Cell Type-Specific Transcriptional Changes Underlying Memory Impairment in Temporal Lobe Epilepsy - PROJECT SUMMARY/ABSTRACT
Temporal lobe epilepsy (TLE) is the most common form of focal epilepsy and is often refractory to medical
management. In addition to seizures, patients often suffer from cognitive comorbidities, with memory impairment
being the characteristic deficit seen in TLE. Despite the severe impact on patients’ quality of life, the mechanisms
underlying poor memory are not understood and therapies that directly address it are limited. Previous studies
in the lab have identified impaired place cell stability in the pilocarpine mouse model of TLE, which could underlie
the spatial memory dysfunction in these animals. The place cell deficits do not emerge until 6-weeks after the
epileptogenic insult (i.e. pilocarpine-induced status epilepticus, SE), suggesting that there are pathological
processes triggered initially that take weeks to degrade hippocampal coding. This delay presents an opportunity
for therapeutic intervention to prevent the degradation of hippocampal spatial representation, and is an important
timepoint to examine for a comprehensive understanding of the cellular and molecular basis of memory
dysfunction in TLE. The main hypothesis of this proposal is that circuit reorganization precedes the changes in
network properties that cause place cell dysfunction and memory impairment, and that modulating circuit
reorganization can improve place cell functioning and memory. Given the great cell type heterogeneity in the
hippocampus, we performed single nuclei RNA sequencing on hippocampal tissue to determine cell type specific
transcriptomic changes. We identified differentially expressed genes (DEGs) a different time points after
pilocarpine-induced SE and focus follow-up studies on astrocytes given their emerging role in cognitive
processing. To enrich for changes relevant to memory impairment, we compared the astrocytic DEGs at 3-weeks
to a previously characterized Alzheimer’s disease (AD) model. AD, like TLE, is a disorder afflicted by memory
impairment and has prominent hippocampal involvement. Within the overlapping genes, there is a functionally
linked subset with roles in proteolysis: Cathepsins B, D, and L (Ctsb, Ctsd, Ctsl) and cystatin C (Cst3). These
candidate genes have each been implicated in AD pathology in humans, although whether their role is protective
or pathogenic is not fully determined. Additionally, while they were identified through analysis of astrocytic DEGs,
they are broadly expressed across many cell types. In this proposal, we will use a CRISPR-mediated gene
deletion strategy to selectively knockout each of these candidates from astrocytes, microglia, and interneurons.

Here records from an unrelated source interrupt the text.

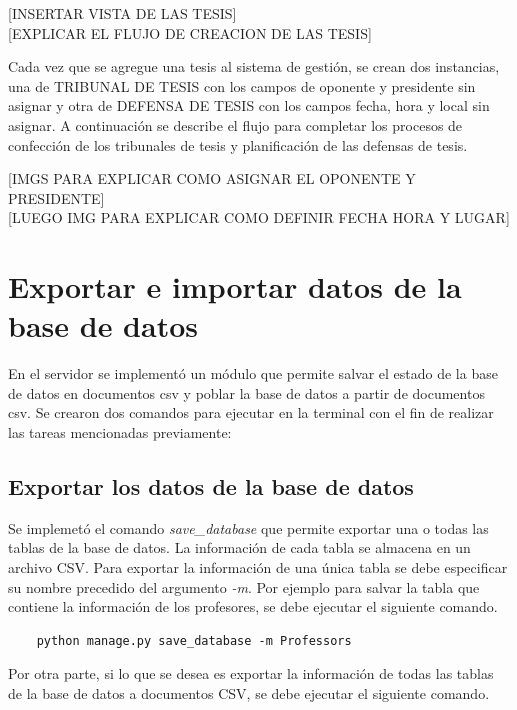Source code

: [INSERTAR VISTA DE LAS TESIS] \\

[EXPLICAR EL FLUJO DE CREACION DE LAS TESIS]

Cada vez que se agregue una tesis al sistema de gestión, se crean dos instancias, 
una de TRIBUNAL DE TESIS con los campos de oponente y presidente sin asignar y otra 
de DEFENSA DE TESIS con los campos fecha, hora y local sin asignar. A continuación 
se describe el flujo para completar los procesos de confección de los tribunales de tesis
y planificación de las defensas de tesis.

[IMGS PARA EXPLICAR COMO ASIGNAR EL OPONENTE Y PRESIDENTE] \\

[LUEGO IMG PARA EXPLICAR COMO DEFINIR FECHA HORA Y LUGAR]





\section{Exportar e importar datos de la base de datos}

En el servidor se implementó un módulo 
que permite salvar el estado de la base de datos 
en documentos csv y poblar la base de datos a partir de documentos csv.
Se crearon dos comandos para ejecutar en la terminal con el 
fin de realizar las tareas mencionadas previamente:

\subsection{Exportar los datos de la base de datos}

Se implemetó el comando \textit{save\_database}
que permite exportar una o todas las tablas de la base de datos.
La información de cada tabla se almacena en un archivo CSV.
Para exportar la información de una única tabla
se debe especificar su nombre precedido del argumento \textit{-m}. Por 
ejemplo para salvar la tabla que contiene la información de los profesores, se debe 
ejecutar el siguiente comando.

\begin{verbatim}
    python manage.py save_database -m Professors
\end{verbatim}


Por otra parte, si lo que se desea es exportar la información de todas las tablas 
de la base de datos a documentos CSV, se debe ejecutar el siguiente comando.

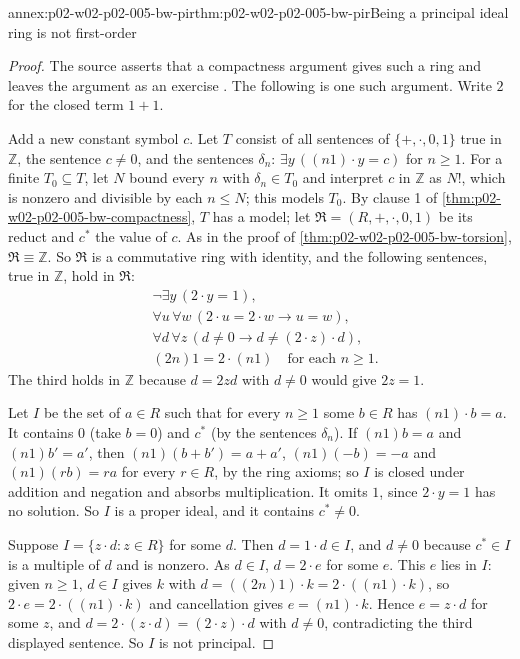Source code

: \begin{annexitem}{annex:p02-w02-p02-005-bw-pir}{thm:p02-w02-p02-005-bw-pir}{Being a principal ideal ring is not first-order}
\begin{proof}
The source asserts that a compactness argument gives such a ring and leaves
the argument as an exercise \cite[ch.~A.1, \S2, p.~14]{Barwise1977FirstOrder}.
The following is one such argument.  Write \(2\) for the closed term
\(1+1\).

Add a new constant symbol \(c\).  Let \(T\) consist of all sentences of
\(\{+,\cdot,0,1\}\) true in \(\mathbb Z\), the sentence \(c\neq0\), and the
sentences \(\delta_n\): \(\exists y\,((n1)\cdot y=c)\) for \(n\geq1\).  For
a finite \(T_0\subseteq T\), let \(N\) bound every \(n\) with
\(\delta_n\in T_0\) and interpret \(c\) in \(\mathbb Z\) as \(N!\), which
is nonzero and divisible by each \(n\leq N\); this models \(T_0\).  By
clause 1 of \cref{thm:p02-w02-p02-005-bw-compactness}, \(T\) has a model;
let \(\mathfrak R=(R,+,\cdot,0,1)\) be its reduct and \(c^*\) the value of
\(c\).  As in the proof of \cref{thm:p02-w02-p02-005-bw-torsion},
\(\mathfrak R\equiv\mathbb Z\).  So \(\mathfrak R\) is a commutative ring
with identity, and the following sentences, true in \(\mathbb Z\), hold in
\(\mathfrak R\):
\[
\begin{aligned}
&\neg\exists y\,(2\cdot y=1),\\
&\forall u\,\forall w\,(2\cdot u=2\cdot w\to u=w),\\
&\forall d\,\forall z\,(d\neq0\to d\neq(2\cdot z)\cdot d),\\
&(2n)1=2\cdot(n1)\quad\text{for each }n\geq1.
\end{aligned}
\]
The third holds in \(\mathbb Z\) because \(d=2zd\) with \(d\neq0\) would
give \(2z=1\).

Let \(I\) be the set of \(a\in R\) such that for every \(n\geq1\) some
\(b\in R\) has \((n1)\cdot b=a\).  It contains \(0\) (take \(b=0\)) and
\(c^*\) (by the sentences \(\delta_n\)).  If \((n1)b=a\) and
\((n1)b'=a'\), then \((n1)(b+b')=a+a'\), \((n1)(-b)=-a\) and
\((n1)(rb)=ra\) for every \(r\in R\), by the ring axioms; so \(I\) is
closed under addition and negation and absorbs multiplication.  It omits
\(1\), since \(2\cdot y=1\) has no solution.  So \(I\) is a proper ideal,
and it contains \(c^*\neq0\).

Suppose \(I=\{z\cdot d:z\in R\}\) for some \(d\).  Then \(d=1\cdot d\in
I\), and \(d\neq0\) because \(c^*\in I\) is a multiple of \(d\) and is
nonzero.  As \(d\in I\), \(d=2\cdot e\) for some \(e\).  This \(e\) lies
in \(I\): given \(n\geq1\), \(d\in I\) gives \(k\) with
\(d=((2n)1)\cdot k=2\cdot((n1)\cdot k)\), so \(2\cdot e=2\cdot((n1)\cdot
k)\) and cancellation gives \(e=(n1)\cdot k\).  Hence \(e=z\cdot d\) for
some \(z\), and \(d=2\cdot(z\cdot d)=(2\cdot z)\cdot d\) with \(d\neq0\),
contradicting the third displayed sentence.  So \(I\) is not principal.


\end{proof}
\end{annexitem}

The effects of the knockouts on performance on a memory task will be determined in Aim 1. In Aim 2, the different
knockouts will be evaluated in terms of their effects on hippocampal electrophysiology (sharp wave ripple
occurrence, theta phase locking) and their effects on place cell function. In Aim 3, histological studies will be
performed to evaluate the effects of the knockouts on a cellular level, looking at mossy fiber sprouting and
synapse quantity. These experiments will elucidate the role of the candidate genes on memory processes and
determine what the relative contributions are from each cell type.